PgmNr P2082: An additive genetic model is often not sufficient for predicting individual phenotypes.

Authors:
S. Forsberg 1 ; Ö. Carlborg 1,5 ; J. Bloom 2 ; M. Sadhu 2 ; L. Kruglyak 2,3,4


Institutes
1) Division of Computational Genetics, SLU, Uppsala, SE; 2) Department of Human Genetics, University of California, Los Angeles, Los Angeles, California 90095, USA; 3) Howard Hughes Medical Institute, University of California, Los Angeles, Los Angeles, California 90095, USA; 4) Department of Biological Chemistry, University of California, Los Angeles, California 90095, USA; 5) Division of Computational Genetics, Uppsala University, Uppsala, SE.


Abstract:

Ever since Mendel, genotype­to­phenotype (GP) mapping has been the defining feature of genetics. The complete GP­map for a trait provides the expected phenotype (genotype value) for all possible combinations of alleles across all genes affecting it. Thus, instead of looking at the effect of every allele averaged across all genetic backgrounds (the marginal effect), the GP-map provides the phenotypic effect of each unique allele combination. If the joint effect of two or more loci departs from simply adding up the marginal effects at each locus, a simple additive model will fall short in predicting the phenotypic effects revealed in the GP-map. Geneticists have for many years debated whether such non-additive patterns are of importance, or if additive models are enough to describe the genetic architecture of a studied trait. The perhaps most important piece of information needed to resolve this debate, i.e. what the true multi­locus GP­maps that are modeled actually look like, is however largely missing.
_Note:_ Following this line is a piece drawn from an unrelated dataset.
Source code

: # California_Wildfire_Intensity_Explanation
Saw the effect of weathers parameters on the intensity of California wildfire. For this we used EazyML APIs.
Here, we use a large experimental yeast population to perform an extensive, empirical estimation of high­order GP­maps affecting a large number of quantitative traits. Using these as a basis, we illustrate how the estimates obtained from statistical quantitative genetic models will depend on various features of the underlying GP­maps. Specifically, we show that a large additive genetic variance does not necessarily imply that genetic interactions is of little importance, thereby illustrating how variance component analyses can be missleading when making inferences about the genetic architecture of complex traits. We also show how additive­only genetic models can lead to poor predictions of individual phenotypes.